Provided entries:

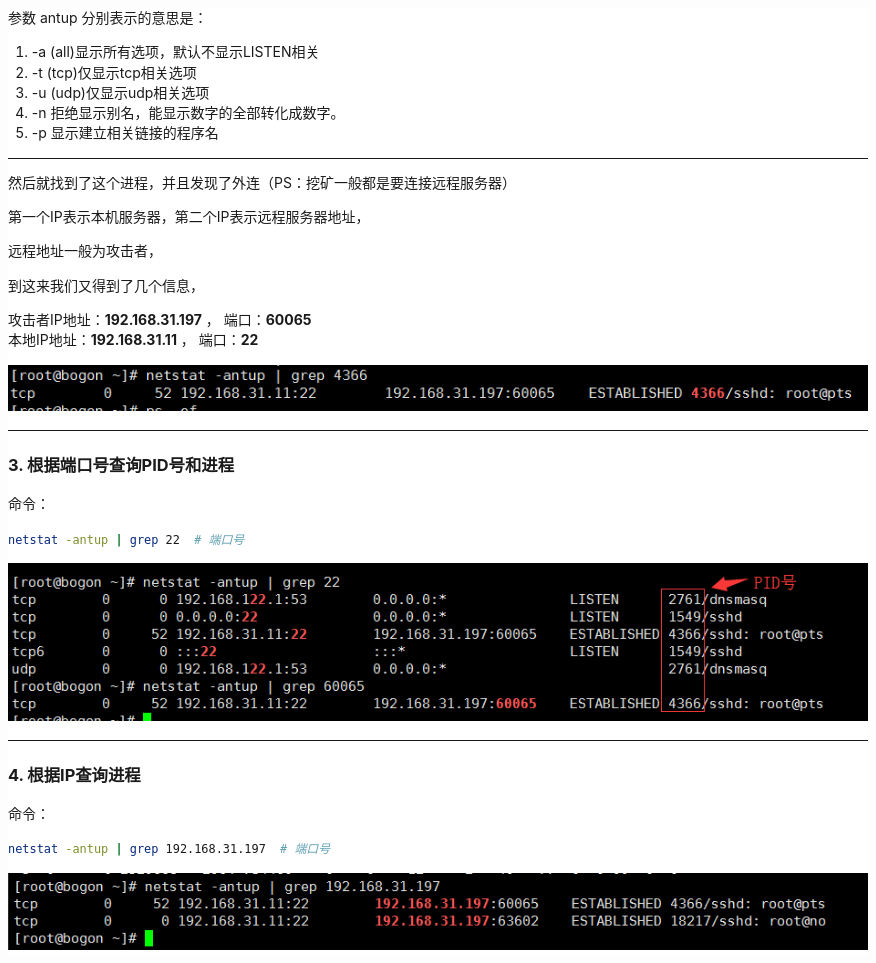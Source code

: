 参数 antup 分别表示的意思是：<br>
1. -a (all)显示所有选项，默认不显示LISTEN相关
2. -t (tcp)仅显示tcp相关选项
3. -u (udp)仅显示udp相关选项
4. -n 拒绝显示别名，能显示数字的全部转化成数字。
5. -p 显示建立相关链接的程序名

-----

然后就找到了这个进程，并且发现了外连（PS：挖矿一般都是要连接远程服务器）<br>

第一个IP表示本机服务器，第二个IP表示远程服务器地址，<br>

远程地址一般为攻击者，<br>

到这来我们又得到了几个信息，<br>

攻击者IP地址：**192.168.31.197** ， 端口：**60065** <br>
本地IP地址：**192.168.31.11** ， 端口：**22** <br>

![images](/images/2019-04-14/lin03.png) <br>

-----


### <span id = "a3">3. 根据端口号查询PID号和进程</span>

命令：<br>
```bash
netstat -antup | grep 22  # 端口号
```

![images](/images/2019-04-14/lin04.png) 

---------


### <span id = "a4">4. 根据IP查询进程</span>

命令：<br>
```bash
netstat -antup | grep 192.168.31.197  # 端口号
```

![images](/images/2019-04-14/lin11.png) 
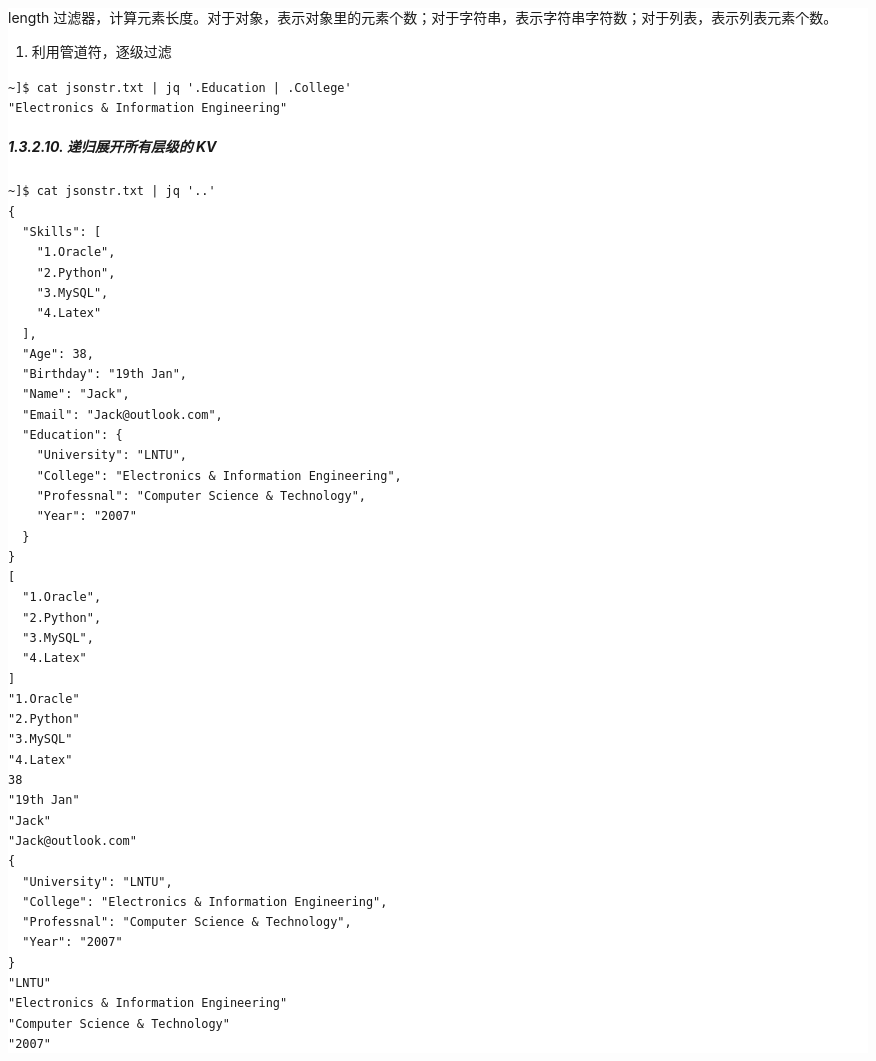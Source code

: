 length 过滤器，计算元素长度。对于对象，表示对象里的元素个数；对于字符串，表示字符串字符数；对于列表，表示列表元素个数。

1. 利用管道符，逐级过滤

```
~]$ cat jsonstr.txt | jq '.Education | .College'
"Electronics & Information Engineering"
```

##### 1.3.2.10. 递归展开所有层级的 KV

```
~]$ cat jsonstr.txt | jq '..'
{
  "Skills": [
    "1.Oracle",
    "2.Python",
    "3.MySQL",
    "4.Latex"
  ],
  "Age": 38,
  "Birthday": "19th Jan",
  "Name": "Jack",
  "Email": "Jack@outlook.com",
  "Education": {
    "University": "LNTU",
    "College": "Electronics & Information Engineering",
    "Professnal": "Computer Science & Technology",
    "Year": "2007"
  }
}
[
  "1.Oracle",
  "2.Python",
  "3.MySQL",
  "4.Latex"
]
"1.Oracle"
"2.Python"
"3.MySQL"
"4.Latex"
38
"19th Jan"
"Jack"
"Jack@outlook.com"
{
  "University": "LNTU",
  "College": "Electronics & Information Engineering",
  "Professnal": "Computer Science & Technology",
  "Year": "2007"
}
"LNTU"
"Electronics & Information Engineering"
"Computer Science & Technology"
"2007"
```
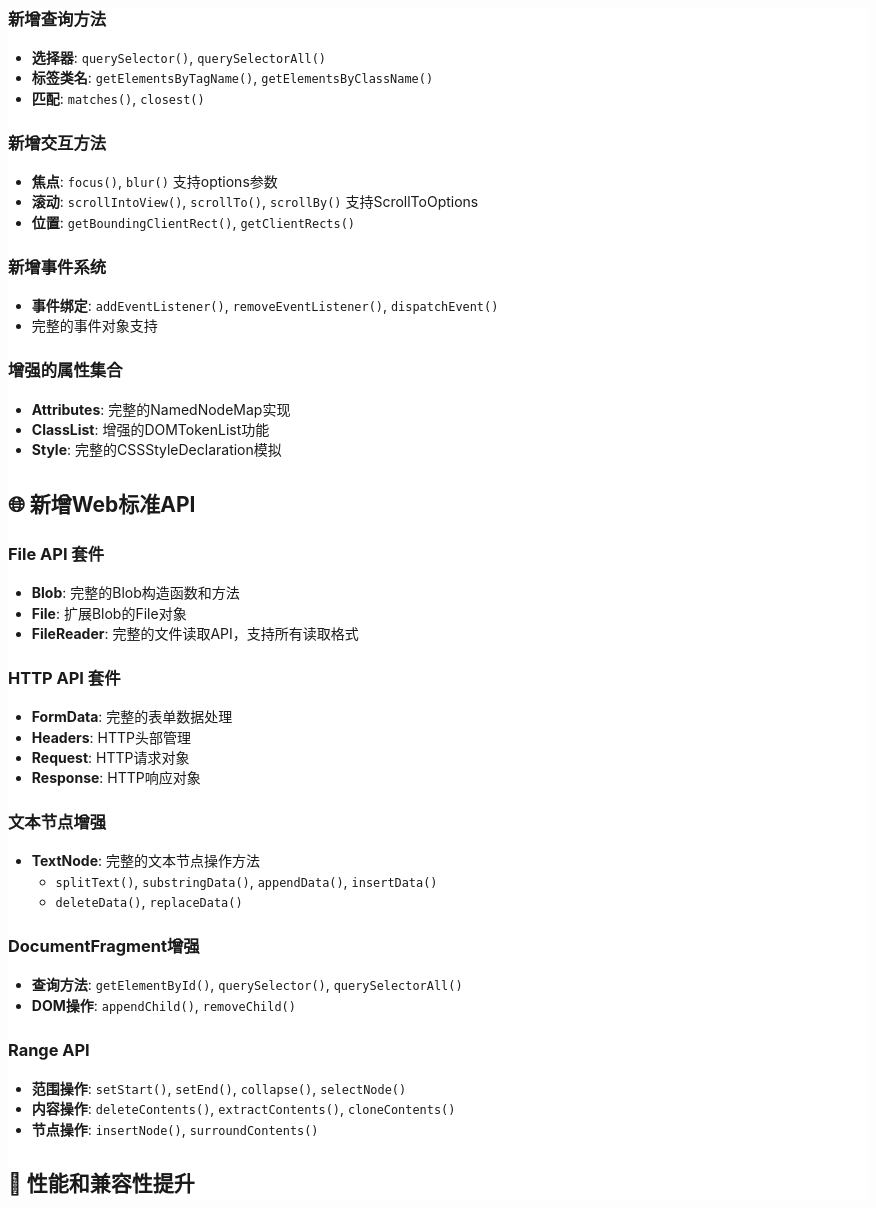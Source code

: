 ### 新增查询方法
- **选择器**: `querySelector()`, `querySelectorAll()`
- **标签类名**: `getElementsByTagName()`, `getElementsByClassName()`
- **匹配**: `matches()`, `closest()`

### 新增交互方法
- **焦点**: `focus()`, `blur()` 支持options参数
- **滚动**: `scrollIntoView()`, `scrollTo()`, `scrollBy()` 支持ScrollToOptions
- **位置**: `getBoundingClientRect()`, `getClientRects()`

### 新增事件系统
- **事件绑定**: `addEventListener()`, `removeEventListener()`, `dispatchEvent()`
- 完整的事件对象支持

### 增强的属性集合
- **Attributes**: 完整的NamedNodeMap实现
- **ClassList**: 增强的DOMTokenList功能
- **Style**: 完整的CSSStyleDeclaration模拟

## 🌐 新增Web标准API

### File API 套件
- **Blob**: 完整的Blob构造函数和方法
- **File**: 扩展Blob的File对象
- **FileReader**: 完整的文件读取API，支持所有读取格式

### HTTP API 套件  
- **FormData**: 完整的表单数据处理
- **Headers**: HTTP头部管理
- **Request**: HTTP请求对象
- **Response**: HTTP响应对象

### 文本节点增强
- **TextNode**: 完整的文本节点操作方法
  - `splitText()`, `substringData()`, `appendData()`, `insertData()`
  - `deleteData()`, `replaceData()`

### DocumentFragment增强
- **查询方法**: `getElementById()`, `querySelector()`, `querySelectorAll()`
- **DOM操作**: `appendChild()`, `removeChild()`

### Range API
- **范围操作**: `setStart()`, `setEnd()`, `collapse()`, `selectNode()`
- **内容操作**: `deleteContents()`, `extractContents()`, `cloneContents()`
- **节点操作**: `insertNode()`, `surroundContents()`

## 🚀 性能和兼容性提升
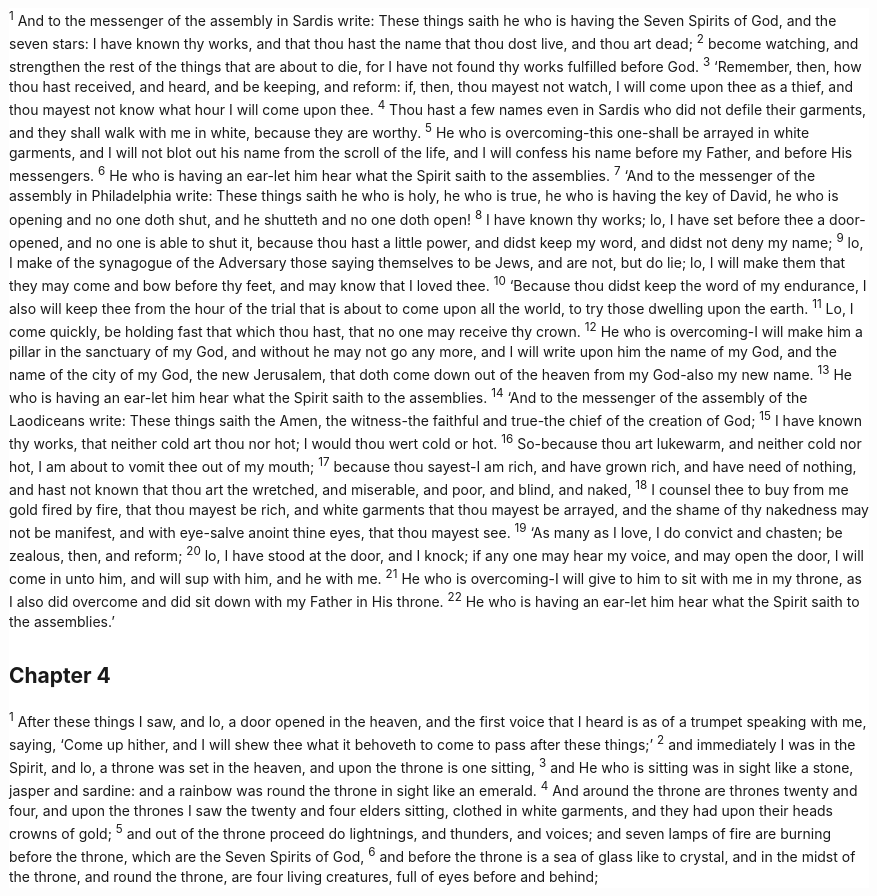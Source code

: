 <sup>1</sup> And to the messenger of the assembly in Sardis write: These things saith he who is having the Seven Spirits of God, and the seven stars: I have known thy works, and that thou hast the name that thou dost live, and thou art dead;
<sup>2</sup> become watching, and strengthen the rest of the things that are about to die, for I have not found thy works fulfilled before God.
<sup>3</sup> ‘Remember, then, how thou hast received, and heard, and be keeping, and reform: if, then, thou mayest not watch, I will come upon thee as a thief, and thou mayest not know what hour I will come upon thee.
<sup>4</sup> Thou hast a few names even in Sardis who did not defile their garments, and they shall walk with me in white, because they are worthy.
<sup>5</sup> He who is overcoming-this one-shall be arrayed in white garments, and I will not blot out his name from the scroll of the life, and I will confess his name before my Father, and before His messengers.
<sup>6</sup> He who is having an ear-let him hear what the Spirit saith to the assemblies.
<sup>7</sup> ‘And to the messenger of the assembly in Philadelphia write: These things saith he who is holy, he who is true, he who is having the key of David, he who is opening and no one doth shut, and he shutteth and no one doth open!
<sup>8</sup> I have known thy works; lo, I have set before thee a door-opened, and no one is able to shut it, because thou hast a little power, and didst keep my word, and didst not deny my name;
<sup>9</sup> lo, I make of the synagogue of the Adversary those saying themselves to be Jews, and are not, but do lie; lo, I will make them that they may come and bow before thy feet, and may know that I loved thee.
<sup>10</sup> ‘Because thou didst keep the word of my endurance, I also will keep thee from the hour of the trial that is about to come upon all the world, to try those dwelling upon the earth.
<sup>11</sup> Lo, I come quickly, be holding fast that which thou hast, that no one may receive thy crown.
<sup>12</sup> He who is overcoming-I will make him a pillar in the sanctuary of my God, and without he may not go any more, and I will write upon him the name of my God, and the name of the city of my God, the new Jerusalem, that doth come down out of the heaven from my God-also my new name.
<sup>13</sup> He who is having an ear-let him hear what the Spirit saith to the assemblies.
<sup>14</sup> ‘And to the messenger of the assembly of the Laodiceans write: These things saith the Amen, the witness-the faithful and true-the chief of the creation of God;
<sup>15</sup> I have known thy works, that neither cold art thou nor hot; I would thou wert cold or hot.
<sup>16</sup> So-because thou art lukewarm, and neither cold nor hot, I am about to vomit thee out of my mouth;
<sup>17</sup> because thou sayest-I am rich, and have grown rich, and have need of nothing, and hast not known that thou art the wretched, and miserable, and poor, and blind, and naked,
<sup>18</sup> I counsel thee to buy from me gold fired by fire, that thou mayest be rich, and white garments that thou mayest be arrayed, and the shame of thy nakedness may not be manifest, and with eye-salve anoint thine eyes, that thou mayest see.
<sup>19</sup> ‘As many as I love, I do convict and chasten; be zealous, then, and reform;
<sup>20</sup> lo, I have stood at the door, and I knock; if any one may hear my voice, and may open the door, I will come in unto him, and will sup with him, and he with me.
<sup>21</sup> He who is overcoming-I will give to him to sit with me in my throne, as I also did overcome and did sit down with my Father in His throne.
<sup>22</sup> He who is having an ear-let him hear what the Spirit saith to the assemblies.’
## Chapter 4

<sup>1</sup> After these things I saw, and lo, a door opened in the heaven, and the first voice that I heard is as of a trumpet speaking with me, saying, ‘Come up hither, and I will shew thee what it behoveth to come to pass after these things;’
<sup>2</sup> and immediately I was in the Spirit, and lo, a throne was set in the heaven, and upon the throne is one sitting,
<sup>3</sup> and He who is sitting was in sight like a stone, jasper and sardine: and a rainbow was round the throne in sight like an emerald.
<sup>4</sup> And around the throne are thrones twenty and four, and upon the thrones I saw the twenty and four elders sitting, clothed in white garments, and they had upon their heads crowns of gold;
<sup>5</sup> and out of the throne proceed do lightnings, and thunders, and voices; and seven lamps of fire are burning before the throne, which are the Seven Spirits of God,
<sup>6</sup> and before the throne is a sea of glass like to crystal, and in the midst of the throne, and round the throne, are four living creatures, full of eyes before and behind;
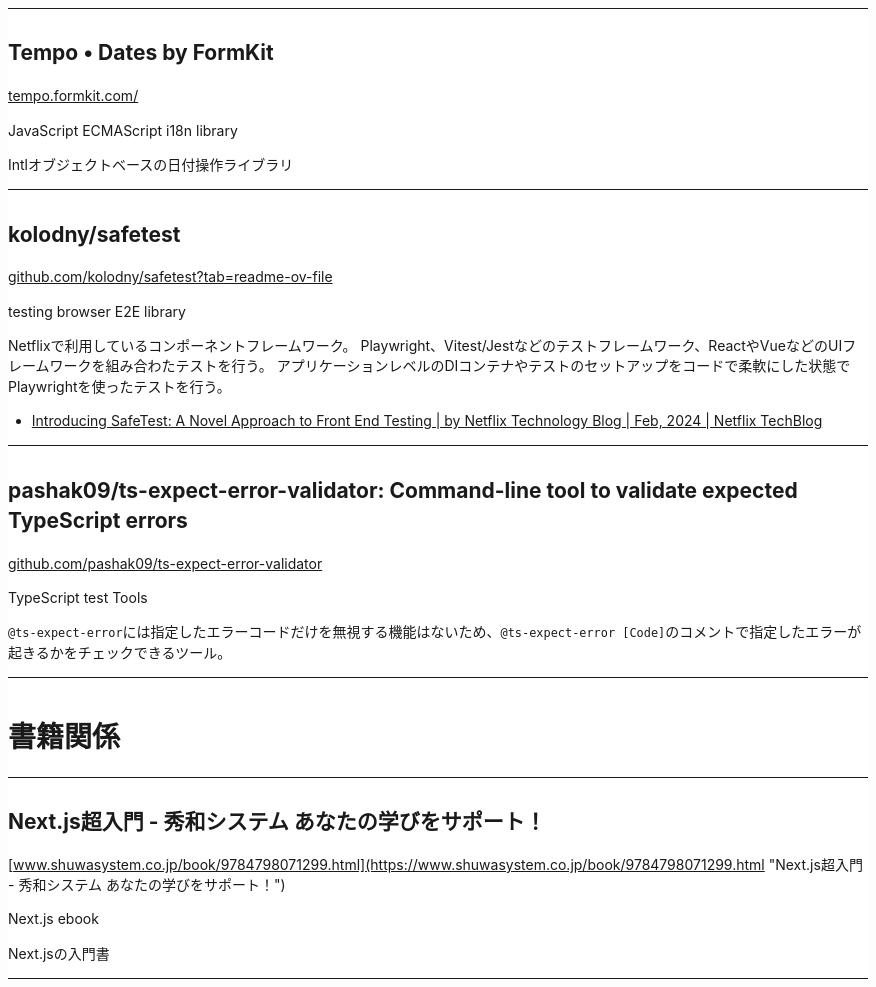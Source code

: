 ----

## Tempo • Dates by FormKit
[tempo.formkit.com/](https://tempo.formkit.com/ "Tempo • Dates by FormKit")
<p class="jser-tags jser-tag-icon"><span class="jser-tag">JavaScript</span> <span class="jser-tag">ECMAScript</span> <span class="jser-tag">i18n</span> <span class="jser-tag">library</span></p>

Intlオブジェクトベースの日付操作ライブラリ


----

## kolodny/safetest
[github.com/kolodny/safetest?tab&#x3D;readme-ov-file](https://github.com/kolodny/safetest?tab=readme-ov-file "kolodny/safetest")
<p class="jser-tags jser-tag-icon"><span class="jser-tag">testing</span> <span class="jser-tag">browser</span> <span class="jser-tag">E2E</span> <span class="jser-tag">library</span></p>

Netflixで利用しているコンポーネントフレームワーク。
Playwright、Vitest/Jestなどのテストフレームワーク、ReactやVueなどのUIフレームワークを組み合わたテストを行う。
アプリケーションレベルのDIコンテナやテストのセットアップをコードで柔軟にした状態でPlaywrightを使ったテストを行う。

- [Introducing SafeTest: A Novel Approach to Front End Testing | by Netflix Technology Blog | Feb, 2024 | Netflix TechBlog](https://netflixtechblog.com/introducing-safetest-a-novel-approach-to-front-end-testing-37f9f88c152d "Introducing SafeTest: A Novel Approach to Front End Testing | by Netflix Technology Blog | Feb, 2024 | Netflix TechBlog")

----

## pashak09/ts-expect-error-validator: Command-line tool to validate expected TypeScript errors
[github.com/pashak09/ts-expect-error-validator](https://github.com/pashak09/ts-expect-error-validator "pashak09/ts-expect-error-validator: Command-line tool to validate expected TypeScript errors")
<p class="jser-tags jser-tag-icon"><span class="jser-tag">TypeScript</span> <span class="jser-tag">test</span> <span class="jser-tag">Tools</span></p>

`@ts-expect-error`には指定したエラーコードだけを無視する機能はないため、`@ts-expect-error [Code]`のコメントで指定したエラーが起きるかをチェックできるツール。


----
<h1 class="site-genre">書籍関係</h1>

----

## Next.js超入門 - 秀和システム あなたの学びをサポート！
[www.shuwasystem.co.jp/book/9784798071299.html](https://www.shuwasystem.co.jp/book/9784798071299.html "Next.js超入門 - 秀和システム あなたの学びをサポート！")
<p class="jser-tags jser-tag-icon"><span class="jser-tag">Next.js</span> <span class="jser-tag">ebook</span></p>

Next.jsの入門書


----
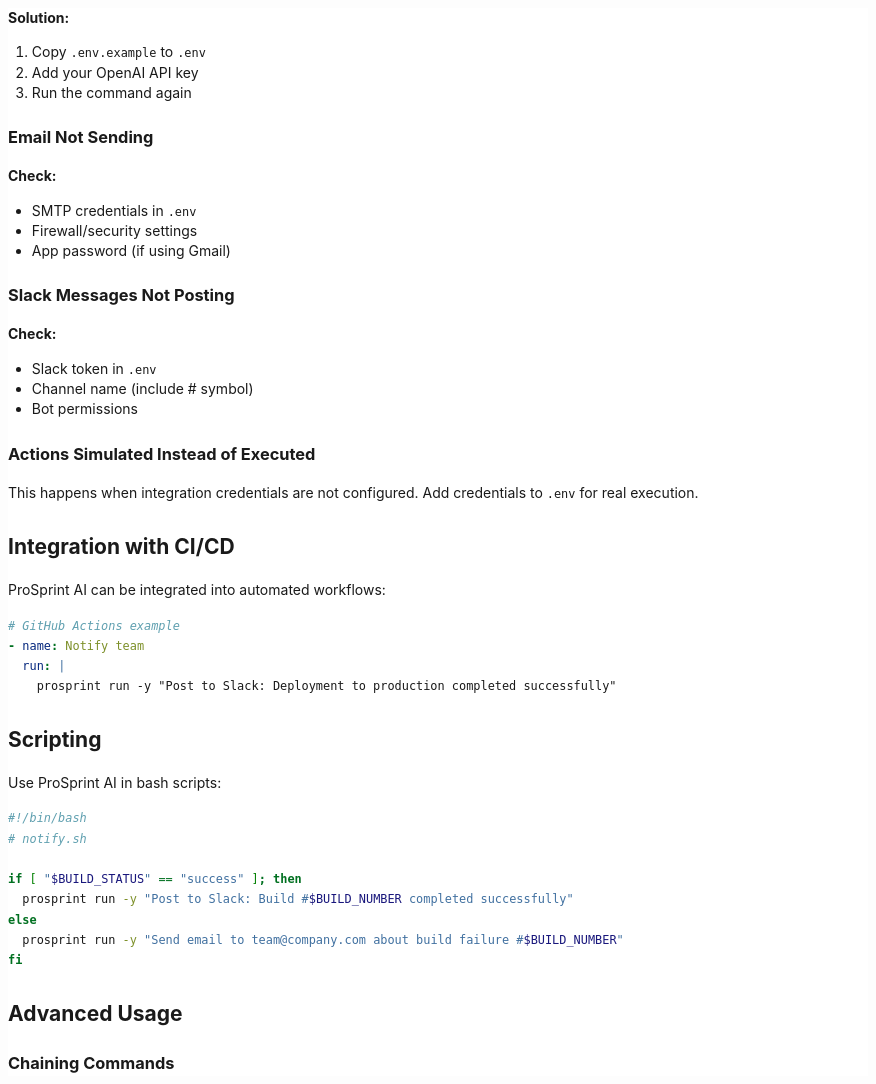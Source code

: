 **Solution:**
1. Copy `.env.example` to `.env`
2. Add your OpenAI API key
3. Run the command again

### Email Not Sending

**Check:**
- SMTP credentials in `.env`
- Firewall/security settings
- App password (if using Gmail)

### Slack Messages Not Posting

**Check:**
- Slack token in `.env`
- Channel name (include # symbol)
- Bot permissions

### Actions Simulated Instead of Executed

This happens when integration credentials are not configured. Add credentials to `.env` for real execution.

## Integration with CI/CD

ProSprint AI can be integrated into automated workflows:

```yaml
# GitHub Actions example
- name: Notify team
  run: |
    prosprint run -y "Post to Slack: Deployment to production completed successfully"
```

## Scripting

Use ProSprint AI in bash scripts:

```bash
#!/bin/bash
# notify.sh

if [ "$BUILD_STATUS" == "success" ]; then
  prosprint run -y "Post to Slack: Build #$BUILD_NUMBER completed successfully"
else
  prosprint run -y "Send email to team@company.com about build failure #$BUILD_NUMBER"
fi
```

## Advanced Usage

### Chaining Commands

What you should do:
Exact duplication is required for the lines above, from the line that contains "<sup>8</sup> I have" to the line that contains "<sup>13</sup> He who", inclusive; omit all others.

Task solution:
<sup>8</sup> I have known thy works; lo, I have set before thee a door-opened, and no one is able to shut it, because thou hast a little power, and didst keep my word, and didst not deny my name;
<sup>9</sup> lo, I make of the synagogue of the Adversary those saying themselves to be Jews, and are not, but do lie; lo, I will make them that they may come and bow before thy feet, and may know that I loved thee.
<sup>10</sup> ‘Because thou didst keep the word of my endurance, I also will keep thee from the hour of the trial that is about to come upon all the world, to try those dwelling upon the earth.
<sup>11</sup> Lo, I come quickly, be holding fast that which thou hast, that no one may receive thy crown.
<sup>12</sup> He who is overcoming-I will make him a pillar in the sanctuary of my God, and without he may not go any more, and I will write upon him the name of my God, and the name of the city of my God, the new Jerusalem, that doth come down out of the heaven from my God-also my new name.
<sup>13</sup> He who is having an ear-let him hear what the Spirit saith to the assemblies.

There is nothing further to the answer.